* ABOUT THIS EXERCISE
Tally the lines below that contain "takav". The number is the whole answer.
*** Begin section ***
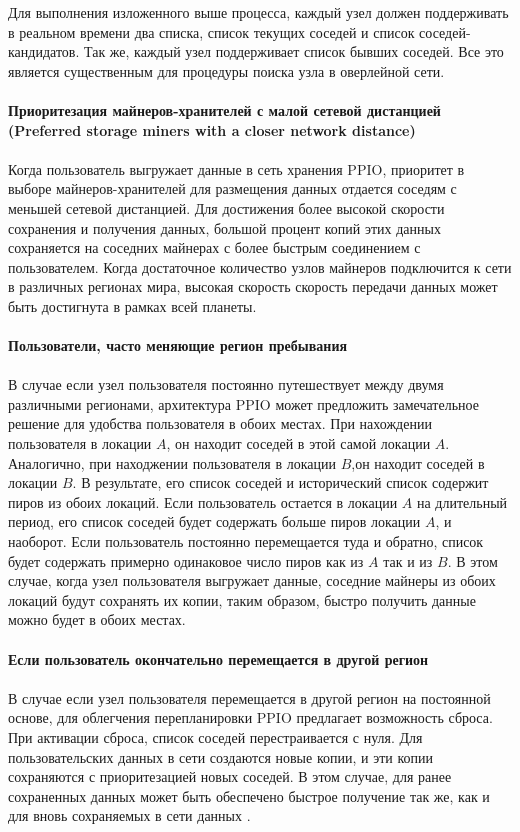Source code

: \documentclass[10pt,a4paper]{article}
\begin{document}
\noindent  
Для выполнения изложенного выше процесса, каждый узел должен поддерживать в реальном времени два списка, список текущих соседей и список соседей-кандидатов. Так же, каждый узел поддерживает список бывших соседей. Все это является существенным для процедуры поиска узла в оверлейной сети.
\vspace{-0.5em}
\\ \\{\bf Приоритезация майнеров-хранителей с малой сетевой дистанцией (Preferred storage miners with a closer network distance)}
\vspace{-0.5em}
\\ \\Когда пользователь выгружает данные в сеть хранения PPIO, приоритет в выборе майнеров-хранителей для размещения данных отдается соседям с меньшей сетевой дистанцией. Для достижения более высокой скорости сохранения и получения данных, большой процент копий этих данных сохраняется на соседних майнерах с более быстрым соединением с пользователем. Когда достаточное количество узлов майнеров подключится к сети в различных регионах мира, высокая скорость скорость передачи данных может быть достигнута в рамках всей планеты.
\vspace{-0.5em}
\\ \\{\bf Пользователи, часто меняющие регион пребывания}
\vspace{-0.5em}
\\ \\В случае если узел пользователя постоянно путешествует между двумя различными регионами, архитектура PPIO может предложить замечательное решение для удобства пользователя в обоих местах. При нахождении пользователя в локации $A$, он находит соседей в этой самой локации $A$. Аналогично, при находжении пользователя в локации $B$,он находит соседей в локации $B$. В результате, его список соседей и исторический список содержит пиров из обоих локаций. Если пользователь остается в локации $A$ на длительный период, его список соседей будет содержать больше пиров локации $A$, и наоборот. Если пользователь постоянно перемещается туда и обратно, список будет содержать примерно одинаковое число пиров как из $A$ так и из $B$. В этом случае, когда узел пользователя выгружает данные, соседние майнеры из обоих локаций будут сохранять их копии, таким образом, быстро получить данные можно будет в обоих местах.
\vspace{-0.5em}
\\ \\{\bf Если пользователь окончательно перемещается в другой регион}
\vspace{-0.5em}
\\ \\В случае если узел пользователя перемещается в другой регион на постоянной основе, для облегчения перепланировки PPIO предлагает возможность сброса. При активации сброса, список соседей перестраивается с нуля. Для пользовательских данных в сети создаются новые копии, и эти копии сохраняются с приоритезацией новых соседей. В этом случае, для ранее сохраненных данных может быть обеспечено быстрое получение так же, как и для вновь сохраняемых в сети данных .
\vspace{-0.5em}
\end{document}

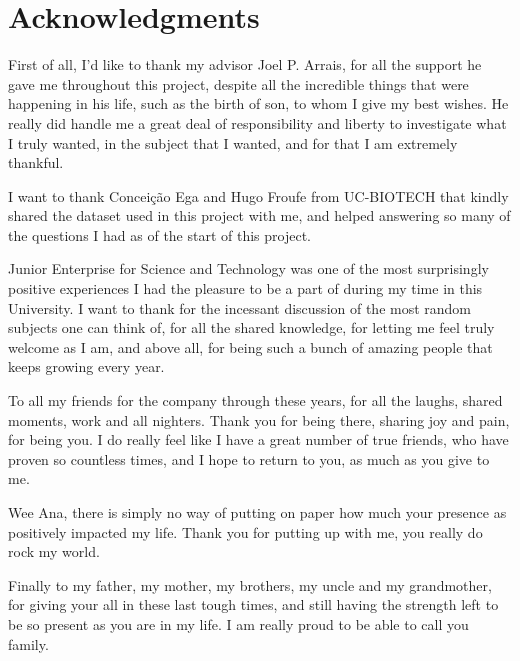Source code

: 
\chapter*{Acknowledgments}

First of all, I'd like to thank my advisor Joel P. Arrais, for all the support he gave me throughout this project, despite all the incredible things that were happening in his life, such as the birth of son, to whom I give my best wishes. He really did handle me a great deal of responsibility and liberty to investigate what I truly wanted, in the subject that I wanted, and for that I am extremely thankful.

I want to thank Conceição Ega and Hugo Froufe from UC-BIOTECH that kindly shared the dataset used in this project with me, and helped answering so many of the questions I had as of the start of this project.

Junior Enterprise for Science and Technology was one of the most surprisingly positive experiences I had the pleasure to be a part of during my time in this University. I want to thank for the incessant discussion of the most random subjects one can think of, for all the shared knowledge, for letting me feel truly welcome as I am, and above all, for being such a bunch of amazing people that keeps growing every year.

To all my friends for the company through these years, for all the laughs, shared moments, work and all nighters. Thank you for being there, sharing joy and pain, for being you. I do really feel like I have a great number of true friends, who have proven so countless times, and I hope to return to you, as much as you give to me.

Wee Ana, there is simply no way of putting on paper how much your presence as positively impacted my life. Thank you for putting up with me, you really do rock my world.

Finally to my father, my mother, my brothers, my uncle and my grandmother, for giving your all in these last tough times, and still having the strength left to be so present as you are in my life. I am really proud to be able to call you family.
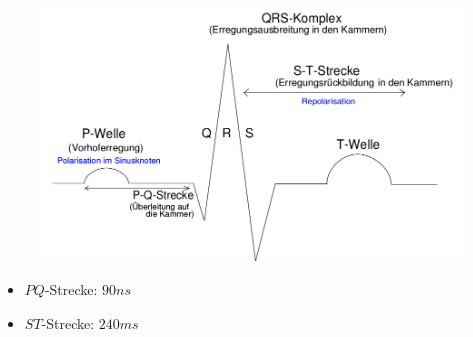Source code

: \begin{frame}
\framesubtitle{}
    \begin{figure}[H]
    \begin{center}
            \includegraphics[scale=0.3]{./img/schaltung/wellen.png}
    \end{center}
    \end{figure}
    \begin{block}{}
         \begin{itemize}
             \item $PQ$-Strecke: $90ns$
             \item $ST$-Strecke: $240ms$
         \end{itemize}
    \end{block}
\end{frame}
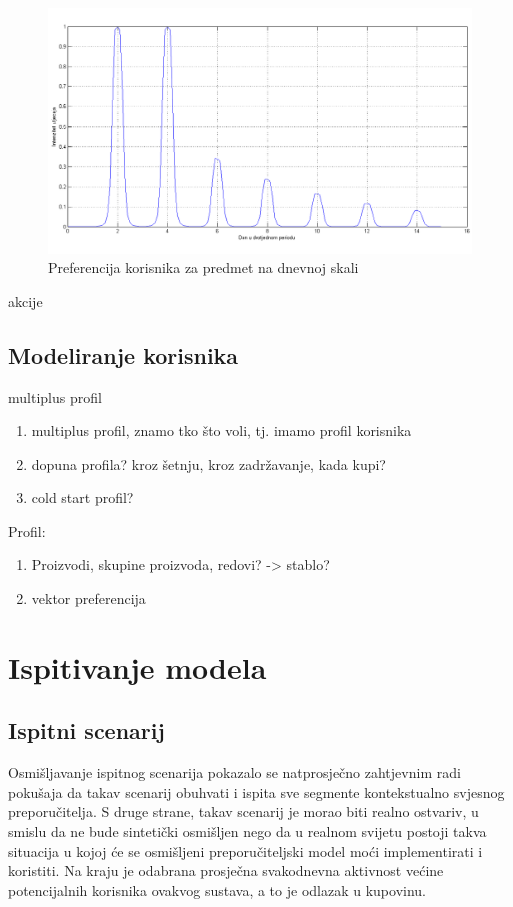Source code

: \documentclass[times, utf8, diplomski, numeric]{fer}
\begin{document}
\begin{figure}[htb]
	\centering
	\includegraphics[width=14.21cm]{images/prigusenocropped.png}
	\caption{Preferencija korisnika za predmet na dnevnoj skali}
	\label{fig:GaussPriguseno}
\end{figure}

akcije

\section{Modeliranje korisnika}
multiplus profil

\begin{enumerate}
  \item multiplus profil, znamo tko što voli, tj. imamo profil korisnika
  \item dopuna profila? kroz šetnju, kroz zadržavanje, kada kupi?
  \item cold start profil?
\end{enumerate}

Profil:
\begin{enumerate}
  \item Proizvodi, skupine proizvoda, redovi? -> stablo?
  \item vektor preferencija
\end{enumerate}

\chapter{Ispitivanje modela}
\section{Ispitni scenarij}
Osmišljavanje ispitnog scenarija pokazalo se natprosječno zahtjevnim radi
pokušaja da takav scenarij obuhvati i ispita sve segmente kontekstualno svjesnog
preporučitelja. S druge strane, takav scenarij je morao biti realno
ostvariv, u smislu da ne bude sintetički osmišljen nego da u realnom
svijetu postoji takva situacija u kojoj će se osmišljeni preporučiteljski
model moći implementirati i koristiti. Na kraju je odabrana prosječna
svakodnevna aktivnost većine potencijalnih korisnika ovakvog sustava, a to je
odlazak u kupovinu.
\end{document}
*** End section ***
* OUTPUT
2